How LaNorris Sellers fits into South Carolina QB room early in his college career
Dowell Loggains need only glance out the window of his office inside the Long Family Football Operations Center most nights for a look at the potential future of the quarterback position in Columbia.
This winter, Loggains said Wednesday, he spotted freshman quarterback LaNorris Sellers working through extra passes and reps under the glow of South Carolina’s outdoor practice fields. Loggains took note.
“That counts to me,” he said emphatically. “That matters.”
Sellers committed to the Gamecocks in December. He didn’t even receive an offer from Shane Beamer’s staff until Oct. 22. But in his short time on campus, he’s already starting to turn heads.
Consider South Carolina’s first-year offensive coordinator impressed.
“He’s a very quiet kid,” Loggains said. “He leads by example. He’s always here. He’s the first one in in the mornings, every morning. He’s the last one to leave when we do our winter workouts.”
To be clear, Spencer Rattler is still South Carolina’s QB1. It’s fairly certain, too, former starter Luke Doty is penciled in as the top backup. Still, the competition brewing between Sellers and former four-star passer Tanner Bailey feels like a look into the future of the position for the Gamecocks.
Bailey’s arrival in Columbia, like Sellers’, was a bit of a last-minute coup. He’d been committed to Oregon before then-Ducks offensive coordinator Joe Moorhead took the head coaching job at Akron. Bailey then opened his recruitment and heavily considered committing to Indiana before signing with USC during the early signing period for 2022.
Rated the No. 220 player in the 2023 class, Bailey drew high praise from those inside the building throughout last fall. He carved a niche as the third-string passer behind Rattler and Doty, traveling to each of South Carolina’s road trips at Florida and Clemson in November. The expectation is he and Sellers will fight for that same role this spring.
“At some point in time, you deal with the depth chart for sure,” Bailey said in August. “But if you are a really good player and put in the work, then you will get your opportunity at some point in time.”
Sellers has long been lauded by those in-state as a can’t miss prospect, but his recruitment to South Carolina was a slow burn.
Beamer’s staff had tracked Sellers for most of their time in Columbia. Questions, though, remained about how accurate a passer he could be in college, his rocket arm notwithstanding, and whether he might play a different position at the next level.
Sellers quelled most of those concerns when he threw for 2,949 yards and 45 touchdowns to just two interceptions his senior year, guiding South Florence to a 4A state championship. That was on top of the 1,337 rushing yards and 12 scores he added on the ground.
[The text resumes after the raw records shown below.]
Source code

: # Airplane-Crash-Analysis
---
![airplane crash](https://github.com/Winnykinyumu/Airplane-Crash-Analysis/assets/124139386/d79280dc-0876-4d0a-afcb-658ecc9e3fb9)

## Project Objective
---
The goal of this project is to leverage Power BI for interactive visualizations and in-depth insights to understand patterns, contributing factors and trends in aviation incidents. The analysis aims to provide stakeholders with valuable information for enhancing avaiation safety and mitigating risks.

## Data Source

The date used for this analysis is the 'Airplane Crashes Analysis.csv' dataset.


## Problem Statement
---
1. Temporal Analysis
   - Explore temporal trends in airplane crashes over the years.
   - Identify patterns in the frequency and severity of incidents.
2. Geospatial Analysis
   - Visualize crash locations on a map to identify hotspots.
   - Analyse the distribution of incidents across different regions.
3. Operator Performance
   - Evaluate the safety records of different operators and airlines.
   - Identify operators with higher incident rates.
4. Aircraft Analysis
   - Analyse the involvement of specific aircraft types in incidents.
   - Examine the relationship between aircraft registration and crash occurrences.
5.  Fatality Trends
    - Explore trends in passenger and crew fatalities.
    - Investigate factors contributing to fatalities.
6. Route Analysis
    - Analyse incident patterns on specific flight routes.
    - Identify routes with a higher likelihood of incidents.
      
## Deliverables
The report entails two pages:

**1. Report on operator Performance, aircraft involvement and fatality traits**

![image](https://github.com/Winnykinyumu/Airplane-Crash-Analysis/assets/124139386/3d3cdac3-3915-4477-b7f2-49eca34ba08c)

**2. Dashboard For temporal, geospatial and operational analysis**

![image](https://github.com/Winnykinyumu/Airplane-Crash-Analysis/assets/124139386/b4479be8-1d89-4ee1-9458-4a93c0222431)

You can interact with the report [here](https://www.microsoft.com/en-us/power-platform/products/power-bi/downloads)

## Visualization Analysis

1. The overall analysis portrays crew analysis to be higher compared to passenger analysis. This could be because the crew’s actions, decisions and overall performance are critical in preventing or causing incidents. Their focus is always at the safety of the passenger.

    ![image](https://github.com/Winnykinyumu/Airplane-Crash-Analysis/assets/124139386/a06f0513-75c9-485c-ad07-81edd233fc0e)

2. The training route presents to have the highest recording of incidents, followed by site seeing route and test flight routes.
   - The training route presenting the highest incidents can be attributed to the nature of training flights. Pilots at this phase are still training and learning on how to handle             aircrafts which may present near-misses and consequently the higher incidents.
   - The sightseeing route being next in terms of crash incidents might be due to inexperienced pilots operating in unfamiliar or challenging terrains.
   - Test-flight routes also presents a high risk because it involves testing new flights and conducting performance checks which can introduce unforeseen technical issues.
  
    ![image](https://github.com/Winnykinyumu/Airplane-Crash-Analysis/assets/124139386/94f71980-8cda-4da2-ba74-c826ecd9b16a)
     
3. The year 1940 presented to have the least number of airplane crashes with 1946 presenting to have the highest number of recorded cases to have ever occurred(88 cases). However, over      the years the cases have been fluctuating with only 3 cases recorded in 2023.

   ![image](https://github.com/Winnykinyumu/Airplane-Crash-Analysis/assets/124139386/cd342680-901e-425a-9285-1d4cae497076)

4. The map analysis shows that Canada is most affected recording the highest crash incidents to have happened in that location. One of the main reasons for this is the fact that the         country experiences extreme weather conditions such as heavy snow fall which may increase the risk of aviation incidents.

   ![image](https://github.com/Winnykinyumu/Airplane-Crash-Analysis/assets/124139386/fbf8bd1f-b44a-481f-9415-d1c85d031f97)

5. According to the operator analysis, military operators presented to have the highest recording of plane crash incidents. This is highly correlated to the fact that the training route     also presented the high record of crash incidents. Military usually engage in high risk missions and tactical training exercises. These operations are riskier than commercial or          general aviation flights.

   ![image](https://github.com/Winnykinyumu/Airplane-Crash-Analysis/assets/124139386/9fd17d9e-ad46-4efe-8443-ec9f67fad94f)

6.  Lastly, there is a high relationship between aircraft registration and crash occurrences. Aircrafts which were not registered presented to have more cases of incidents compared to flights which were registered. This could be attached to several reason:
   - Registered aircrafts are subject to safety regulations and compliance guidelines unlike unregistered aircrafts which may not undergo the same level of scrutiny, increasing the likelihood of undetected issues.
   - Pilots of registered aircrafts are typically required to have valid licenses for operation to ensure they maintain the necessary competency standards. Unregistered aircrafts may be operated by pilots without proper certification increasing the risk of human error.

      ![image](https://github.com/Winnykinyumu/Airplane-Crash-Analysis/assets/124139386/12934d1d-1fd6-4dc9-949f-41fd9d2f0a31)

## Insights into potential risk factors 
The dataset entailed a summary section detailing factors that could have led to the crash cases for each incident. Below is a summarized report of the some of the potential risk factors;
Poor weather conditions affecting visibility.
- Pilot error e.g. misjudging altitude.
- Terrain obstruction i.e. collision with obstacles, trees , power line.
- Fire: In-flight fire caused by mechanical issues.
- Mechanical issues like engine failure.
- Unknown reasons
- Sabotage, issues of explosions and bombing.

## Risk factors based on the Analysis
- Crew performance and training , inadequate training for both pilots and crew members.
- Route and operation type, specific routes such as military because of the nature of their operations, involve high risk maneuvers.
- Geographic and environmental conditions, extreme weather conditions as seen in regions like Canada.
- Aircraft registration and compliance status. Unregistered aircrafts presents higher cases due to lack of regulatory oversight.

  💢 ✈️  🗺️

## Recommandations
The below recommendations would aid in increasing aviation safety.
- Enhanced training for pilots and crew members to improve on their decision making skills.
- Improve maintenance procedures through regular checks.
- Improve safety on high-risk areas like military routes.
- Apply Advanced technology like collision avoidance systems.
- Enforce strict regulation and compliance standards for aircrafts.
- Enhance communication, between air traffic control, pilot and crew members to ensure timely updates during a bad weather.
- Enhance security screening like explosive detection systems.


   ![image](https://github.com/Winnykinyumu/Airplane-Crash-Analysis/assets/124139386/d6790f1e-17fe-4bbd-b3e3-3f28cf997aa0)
“He’s working his rear end off to try and learn everything that we’re doing,” Beamer said. “Football is really, really important to him. He runs around with ‘Pup’ Howard all the time and they are all about football. So he’ll do everything in his power to get ready at that quarterback position.”
Loggains has kept a largely open mind to South Carolina’s signal-callers and offensive personnel since his hiring in December. He told The State he was combing through the film himself before asking for in-house opinions on the roster so as to give a fresh perspective to what others on staff might’ve seen the past few years.
The answers as to what USC has, at least for this year, remain rather simple. Rattler will be QB1. Doty, for all intents and purposes, should be No. 2 on the depth chart — though Loggains and Beamer echoed one another this week saying there “isn’t a depth chart” this early in the spring.
That leaves a handful of reps to be split between Sellers, Bailey, 2022 signee Braden Davis and third-year sophomore Colten Gauthier.
The time for those QBs to battle for the starting gig will come over time, perhaps as early as next spring. For now, Sellers is turning heads — particularly that of his new offensive coordinator.
“LaNorris Sellers had a great offseason,” Loggains said. “He got some reps maybe a freshman wouldn’t get all the time because of the way he worked, the way he competed.”